What is not clear in these court documents is whether any patient harm was attributed to these HIT systems. This is not the important issue, however. The issue is risk and risk mitigation through rigor. One should not depend on good fortune to avoid predictable patient harm, especially when those predictions are from internal experts and are explicit.

I therefore believe that the potential HIT safety issues raised in this case and the vendor's responses to internal warnings merit further investigation, especially regarding the specialist's concerns about the harmful defects in the software.

These medical concerns and whether they were improperly dismissed were apparently never investigated impartially, due to the lawsuit's rejection by the court on technical grounds of SOX inapplicability. See the attached court documents.

It is my personal opinion upon reading these court documents, and knowing this industry, that Dr. Malin was shafted. What is legal is not always just.

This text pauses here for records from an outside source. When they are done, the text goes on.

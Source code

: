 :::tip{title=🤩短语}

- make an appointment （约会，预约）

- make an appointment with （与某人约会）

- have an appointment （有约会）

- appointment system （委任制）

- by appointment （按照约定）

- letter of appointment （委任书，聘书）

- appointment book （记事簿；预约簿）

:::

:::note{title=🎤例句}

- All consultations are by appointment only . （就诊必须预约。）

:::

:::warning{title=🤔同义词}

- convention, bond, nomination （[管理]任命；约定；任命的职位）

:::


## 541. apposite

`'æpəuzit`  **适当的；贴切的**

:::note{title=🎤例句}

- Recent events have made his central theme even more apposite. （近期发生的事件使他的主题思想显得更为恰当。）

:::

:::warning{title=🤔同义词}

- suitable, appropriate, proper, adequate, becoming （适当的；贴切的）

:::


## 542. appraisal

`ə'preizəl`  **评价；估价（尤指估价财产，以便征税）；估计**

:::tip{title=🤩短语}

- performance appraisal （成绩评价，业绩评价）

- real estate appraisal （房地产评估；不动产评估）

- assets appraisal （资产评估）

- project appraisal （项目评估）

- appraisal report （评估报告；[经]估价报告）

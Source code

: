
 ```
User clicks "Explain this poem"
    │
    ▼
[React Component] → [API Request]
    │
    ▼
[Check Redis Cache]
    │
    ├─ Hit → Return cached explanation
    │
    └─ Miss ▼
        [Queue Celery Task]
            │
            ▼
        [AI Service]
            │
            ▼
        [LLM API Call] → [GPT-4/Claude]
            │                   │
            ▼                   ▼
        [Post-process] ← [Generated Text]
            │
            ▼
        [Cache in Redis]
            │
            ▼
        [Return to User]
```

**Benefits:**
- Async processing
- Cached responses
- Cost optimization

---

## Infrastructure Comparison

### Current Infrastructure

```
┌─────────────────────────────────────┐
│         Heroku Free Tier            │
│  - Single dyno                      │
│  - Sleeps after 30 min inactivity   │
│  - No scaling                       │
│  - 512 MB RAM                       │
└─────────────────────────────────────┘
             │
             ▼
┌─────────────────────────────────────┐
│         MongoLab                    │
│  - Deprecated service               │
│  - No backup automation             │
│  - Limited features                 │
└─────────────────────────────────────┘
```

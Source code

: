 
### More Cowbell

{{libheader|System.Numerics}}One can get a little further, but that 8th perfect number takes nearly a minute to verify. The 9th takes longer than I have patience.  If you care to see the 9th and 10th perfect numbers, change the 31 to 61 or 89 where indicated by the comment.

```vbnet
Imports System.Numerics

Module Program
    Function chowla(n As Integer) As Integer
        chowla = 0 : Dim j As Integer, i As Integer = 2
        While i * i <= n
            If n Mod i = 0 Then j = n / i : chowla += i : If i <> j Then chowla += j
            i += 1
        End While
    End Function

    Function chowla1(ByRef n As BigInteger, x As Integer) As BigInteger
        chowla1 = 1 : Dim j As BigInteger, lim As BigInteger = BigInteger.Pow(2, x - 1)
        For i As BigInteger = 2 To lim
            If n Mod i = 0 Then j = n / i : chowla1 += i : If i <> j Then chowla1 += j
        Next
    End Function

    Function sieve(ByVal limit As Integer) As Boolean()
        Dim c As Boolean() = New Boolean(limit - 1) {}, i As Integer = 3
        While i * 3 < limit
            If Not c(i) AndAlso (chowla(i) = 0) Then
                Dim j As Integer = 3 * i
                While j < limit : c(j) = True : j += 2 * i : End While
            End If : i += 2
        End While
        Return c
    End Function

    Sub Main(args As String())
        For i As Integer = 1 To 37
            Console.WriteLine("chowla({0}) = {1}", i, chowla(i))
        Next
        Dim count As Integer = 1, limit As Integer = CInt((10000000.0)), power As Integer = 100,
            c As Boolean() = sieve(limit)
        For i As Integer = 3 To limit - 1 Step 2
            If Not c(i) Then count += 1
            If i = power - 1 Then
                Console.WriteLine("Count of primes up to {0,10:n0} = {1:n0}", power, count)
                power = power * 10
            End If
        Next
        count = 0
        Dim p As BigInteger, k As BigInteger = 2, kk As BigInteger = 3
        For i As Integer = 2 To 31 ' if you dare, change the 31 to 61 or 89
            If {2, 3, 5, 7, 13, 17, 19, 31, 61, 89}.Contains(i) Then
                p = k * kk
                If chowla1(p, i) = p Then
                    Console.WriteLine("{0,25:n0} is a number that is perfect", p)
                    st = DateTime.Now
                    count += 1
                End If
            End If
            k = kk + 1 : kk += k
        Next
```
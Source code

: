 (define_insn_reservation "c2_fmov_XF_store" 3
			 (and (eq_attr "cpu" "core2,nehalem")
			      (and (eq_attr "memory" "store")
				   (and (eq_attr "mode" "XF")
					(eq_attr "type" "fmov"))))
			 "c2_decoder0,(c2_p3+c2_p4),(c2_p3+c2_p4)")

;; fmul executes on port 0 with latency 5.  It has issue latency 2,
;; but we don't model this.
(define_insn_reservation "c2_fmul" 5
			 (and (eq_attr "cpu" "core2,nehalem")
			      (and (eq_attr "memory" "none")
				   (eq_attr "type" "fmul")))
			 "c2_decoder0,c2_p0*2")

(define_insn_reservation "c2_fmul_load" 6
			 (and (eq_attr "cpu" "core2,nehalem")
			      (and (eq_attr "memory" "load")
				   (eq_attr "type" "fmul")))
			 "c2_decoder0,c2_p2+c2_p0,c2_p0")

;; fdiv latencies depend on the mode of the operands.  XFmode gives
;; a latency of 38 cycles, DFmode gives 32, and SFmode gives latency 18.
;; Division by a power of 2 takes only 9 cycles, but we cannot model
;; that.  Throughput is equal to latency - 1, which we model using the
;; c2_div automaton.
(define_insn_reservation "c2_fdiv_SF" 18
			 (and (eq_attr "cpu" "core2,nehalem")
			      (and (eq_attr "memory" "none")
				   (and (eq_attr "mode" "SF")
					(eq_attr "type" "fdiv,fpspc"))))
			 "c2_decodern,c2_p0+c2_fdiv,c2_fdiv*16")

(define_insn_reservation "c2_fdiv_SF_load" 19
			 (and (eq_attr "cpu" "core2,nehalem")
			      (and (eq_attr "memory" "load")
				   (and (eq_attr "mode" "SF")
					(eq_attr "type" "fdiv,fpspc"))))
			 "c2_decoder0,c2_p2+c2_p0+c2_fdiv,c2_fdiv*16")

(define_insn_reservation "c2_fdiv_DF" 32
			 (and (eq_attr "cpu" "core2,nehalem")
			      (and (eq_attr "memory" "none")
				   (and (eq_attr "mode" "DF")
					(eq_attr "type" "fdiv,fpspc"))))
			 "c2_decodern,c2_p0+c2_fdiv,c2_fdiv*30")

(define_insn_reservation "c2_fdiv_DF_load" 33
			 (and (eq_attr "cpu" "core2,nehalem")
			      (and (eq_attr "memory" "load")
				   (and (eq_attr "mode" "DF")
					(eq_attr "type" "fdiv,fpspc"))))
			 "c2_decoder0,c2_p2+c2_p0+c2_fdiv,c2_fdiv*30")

One can only wonder how many other cases like this exist v. Siemens or other healthcare IT vendors. Perhaps the investigation being conducted by Sen. Grassley will shed more light on this.

Finally, I note with sad irony, if these allegations are true, the doppelganger of a German-named company dismissing the concerns of an apparently Jewish physician about medical experiments possibly killing people.